49. 二本鎖ヌクレオチド配列を含む短い干渉RNA(siRNA)であって、そのうちの一方の鎖が次のタンパク質:
    (i) 請求項1〜21のいずれか1項に記載のタンパク質であって、該セグメントが
    (a) 配列番号3に一致するマウスAgr2タンパク質の突然変異であって、それがマウスAgr2遺伝子によってコードされ、かつマウスのすべてのまたは実質的にすべての細胞のゲノム中にホモ接合的に存在する場合には、対応する野生型動物と比べた場合の杯細胞機能の変化を伴う、場合によりさらにブルンナー腺の腺上皮の増殖を伴う表現型をもたらすような突然変異; および/または
    (b) 配列番号3、配列番号4にそれぞれ一致するマウスAgr2タンパク質またはヒトAGR2タンパク質の突然変異であって、結腸細胞増殖アッセイ、杯細胞粘液分泌アッセイ、アフリカツメガエル(Xenopus laevis)セメント腺分化アッセイからなる群より選択されるインビトロ・アッセイで突然変異タンパク質の生物学的活性を対応する野生型マウスAgr2タンパク質またはヒトAGR2タンパク質と比較したときに、該活性の変化を示すような突然変異; および/または
    (c) 配列番号4に対応するヒトAGR2タンパク質の突然変異であって、杯細胞機能の変化に伴う疾患をヒト対象者が発症するというリスクの増大を示すような、または杯細胞機能の変化に伴うヒト対象者の疾患とAGR2発現または機能の変化との関連を示すような、突然変異;
    に対応するアミノ酸またはアミノ酸配列を含むアミノ酸配列をコードすることを特徴とするタンパク質;
    (ii) 配列番号3、配列番号4にそれぞれ一致するマウスAgr2タンパク質またはヒトAGR2タンパク質、または前記マウスAgr2またはヒトAGR2タンパク質と比べてアミノ酸が少なくとも65％、70％、75％、80％、85％、90％、95％、98％または99％一致する該タンパク質のオルソログであって、該セグメントが非コード部分であり、かつ該タンパク質またはオルソログをコードする遺伝子中の、該タンパク質またはオルソログの発現に影響を及ぼす突然変異に対応する配列を含むことを特徴とするタンパク質またはオルソログ; または
    (iii) 配列番号3、配列番号4にそれぞれ一致するマウスAgr2タンパク質またはヒトAGR2タンパク質の発現または機能に影響を及ぼすタンパク質、または配列番号3、配列番号4にそれぞれ一致する前記マウスAgr2タンパク質またはヒトAGR2タンパク質と比べてアミノ酸が少なくとも65％、70％、75％、80％、85％、90％、95％、98％または99％一致する該タンパク質のオルソログ、
    をコードするmRNAの少なくとも19、20、21、22、23、24または25ヌクレオチド長のセグメントに対して相補的であることを特徴とするsiRNA。

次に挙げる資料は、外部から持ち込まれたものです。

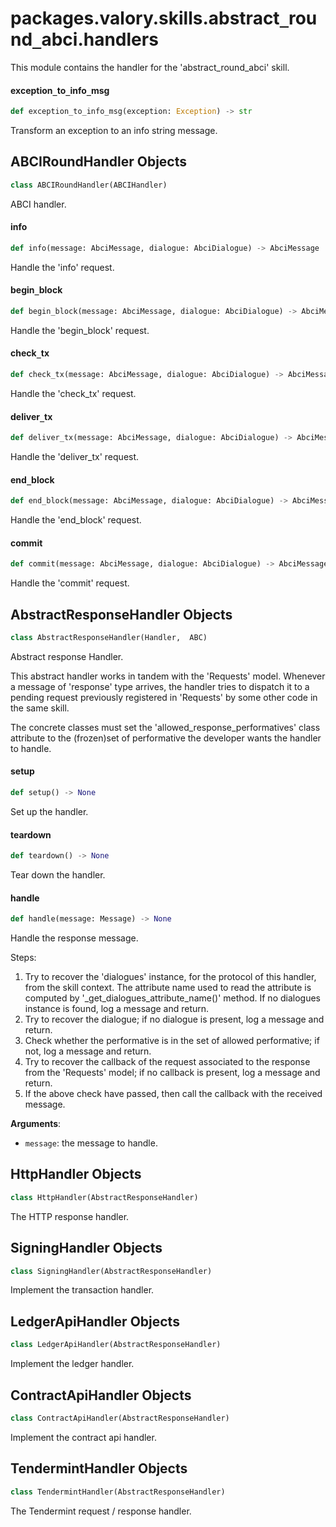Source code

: <a id="packages.valory.skills.abstract_round_abci.handlers"></a>

# packages.valory.skills.abstract`_`round`_`abci.handlers

This module contains the handler for the 'abstract_round_abci' skill.

<a id="packages.valory.skills.abstract_round_abci.handlers.exception_to_info_msg"></a>

#### exception`_`to`_`info`_`msg

```python
def exception_to_info_msg(exception: Exception) -> str
```

Transform an exception to an info string message.

<a id="packages.valory.skills.abstract_round_abci.handlers.ABCIRoundHandler"></a>

## ABCIRoundHandler Objects

```python
class ABCIRoundHandler(ABCIHandler)
```

ABCI handler.

<a id="packages.valory.skills.abstract_round_abci.handlers.ABCIRoundHandler.info"></a>

#### info

```python
def info(message: AbciMessage, dialogue: AbciDialogue) -> AbciMessage
```

Handle the 'info' request.

<a id="packages.valory.skills.abstract_round_abci.handlers.ABCIRoundHandler.begin_block"></a>

#### begin`_`block

```python
def begin_block(message: AbciMessage, dialogue: AbciDialogue) -> AbciMessage
```

Handle the 'begin_block' request.

<a id="packages.valory.skills.abstract_round_abci.handlers.ABCIRoundHandler.check_tx"></a>

#### check`_`tx

```python
def check_tx(message: AbciMessage, dialogue: AbciDialogue) -> AbciMessage
```

Handle the 'check_tx' request.

<a id="packages.valory.skills.abstract_round_abci.handlers.ABCIRoundHandler.deliver_tx"></a>

#### deliver`_`tx

```python
def deliver_tx(message: AbciMessage, dialogue: AbciDialogue) -> AbciMessage
```

Handle the 'deliver_tx' request.

<a id="packages.valory.skills.abstract_round_abci.handlers.ABCIRoundHandler.end_block"></a>

#### end`_`block

```python
def end_block(message: AbciMessage, dialogue: AbciDialogue) -> AbciMessage
```

Handle the 'end_block' request.

<a id="packages.valory.skills.abstract_round_abci.handlers.ABCIRoundHandler.commit"></a>

#### commit

```python
def commit(message: AbciMessage, dialogue: AbciDialogue) -> AbciMessage
```

Handle the 'commit' request.

<a id="packages.valory.skills.abstract_round_abci.handlers.AbstractResponseHandler"></a>

## AbstractResponseHandler Objects

```python
class AbstractResponseHandler(Handler,  ABC)
```

Abstract response Handler.

This abstract handler works in tandem with the 'Requests' model.
Whenever a message of 'response' type arrives, the handler
tries to dispatch it to a pending request previously registered
in 'Requests' by some other code in the same skill.

The concrete classes must set the 'allowed_response_performatives'
class attribute to the (frozen)set of performative the developer
wants the handler to handle.

<a id="packages.valory.skills.abstract_round_abci.handlers.AbstractResponseHandler.setup"></a>

#### setup

```python
def setup() -> None
```

Set up the handler.

<a id="packages.valory.skills.abstract_round_abci.handlers.AbstractResponseHandler.teardown"></a>

#### teardown

```python
def teardown() -> None
```

Tear down the handler.

<a id="packages.valory.skills.abstract_round_abci.handlers.AbstractResponseHandler.handle"></a>

#### handle

```python
def handle(message: Message) -> None
```

Handle the response message.

Steps:
1. Try to recover the 'dialogues' instance, for the protocol
of this handler, from the skill context. The attribute name used to
read the attribute is computed by '_get_dialogues_attribute_name()'
method. If no dialogues instance is found, log a message and return.
2. Try to recover the dialogue; if no dialogue is present, log a message
and return.
3. Check whether the performative is in the set of allowed performative;
if not, log a message and return.
4. Try to recover the callback of the request associated to the response
from the 'Requests' model; if no callback is present, log a message
and return.
5. If the above check have passed, then call the callback with the
received message.

**Arguments**:

- `message`: the message to handle.

<a id="packages.valory.skills.abstract_round_abci.handlers.HttpHandler"></a>

## HttpHandler Objects

```python
class HttpHandler(AbstractResponseHandler)
```

The HTTP response handler.

<a id="packages.valory.skills.abstract_round_abci.handlers.SigningHandler"></a>

## SigningHandler Objects

```python
class SigningHandler(AbstractResponseHandler)
```

Implement the transaction handler.

<a id="packages.valory.skills.abstract_round_abci.handlers.LedgerApiHandler"></a>

## LedgerApiHandler Objects

```python
class LedgerApiHandler(AbstractResponseHandler)
```

Implement the ledger handler.

<a id="packages.valory.skills.abstract_round_abci.handlers.ContractApiHandler"></a>

## ContractApiHandler Objects

```python
class ContractApiHandler(AbstractResponseHandler)
```

Implement the contract api handler.

<a id="packages.valory.skills.abstract_round_abci.handlers.TendermintHandler"></a>

## TendermintHandler Objects

```python
class TendermintHandler(AbstractResponseHandler)
```

The Tendermint request / response handler.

50. 前記セグメントがmRANの5'非翻訳(UT)領域、オープン・リーディング・フレーム(ORF)または3'非翻訳(UT)領域に由来する配列を含むことを特徴とする、請求項45〜49のいずれか1項に記載のsiRNA。
51. 請求項45〜50のいずれか1項に記載のsiRNAで形質転換した宿主細胞。
52. 前記宿主細胞が真核細胞である、請求項51に記載の宿主細胞。
53. 前記宿主細胞が原核細胞である、請求項51に記載の宿主細胞。
54. 請求項1〜21のいずれか1項に記載のタンパク質中のエピトープを特異的に認識する抗体であって、該エピトープが、以下の：
    (a) 配列番号3に一致するマウスAgr2タンパク質の突然変異であって、それがマウスAgr2遺伝子によってコードされ、かつマウスのすべてのまたは実質的にすべての細胞のゲノム中にホモ接合的に存在する場合には、対応する野生型動物と比べた場合の杯細胞機能の変化を伴う、場合によりさらにブルンナー腺の腺上皮の増殖を伴う表現型をもたらすような突然変異; および/または
    (b) 配列番号3、配列番号4にそれぞれ一致するマウスAgr2タンパク質またはヒトAGR2タンパク質の突然変異であって、結腸細胞増殖アッセイ、杯細胞粘液分泌アッセイ、アフリカツメガエル(Xenopus laevis)セメント腺分化アッセイからなる群より選択されるインビトロ・アッセイで突然変異タンパク質の生物学的活性を対応する野生型マウスAgr2タンパク質またはヒトAGR2タンパク質と比較したときに、該活性の変化を示すような突然変異; および/または
    (c) 配列番号4に対応するヒトAGR2タンパク質の突然変異であって、杯細胞機能の変化に伴う疾患をヒト対象者が発症するというリスクの増大を示すような、または杯細胞機能の変化に伴うヒト対象者の疾患とAGR2発現または機能の変化との関連を示すような、突然変異; および/または
    (d) 配列番号2および配列番号30中のGlu 137;
    に対応する、該タンパク質中のアミノ酸またはアミノ酸配列を含むことを特徴とする抗体。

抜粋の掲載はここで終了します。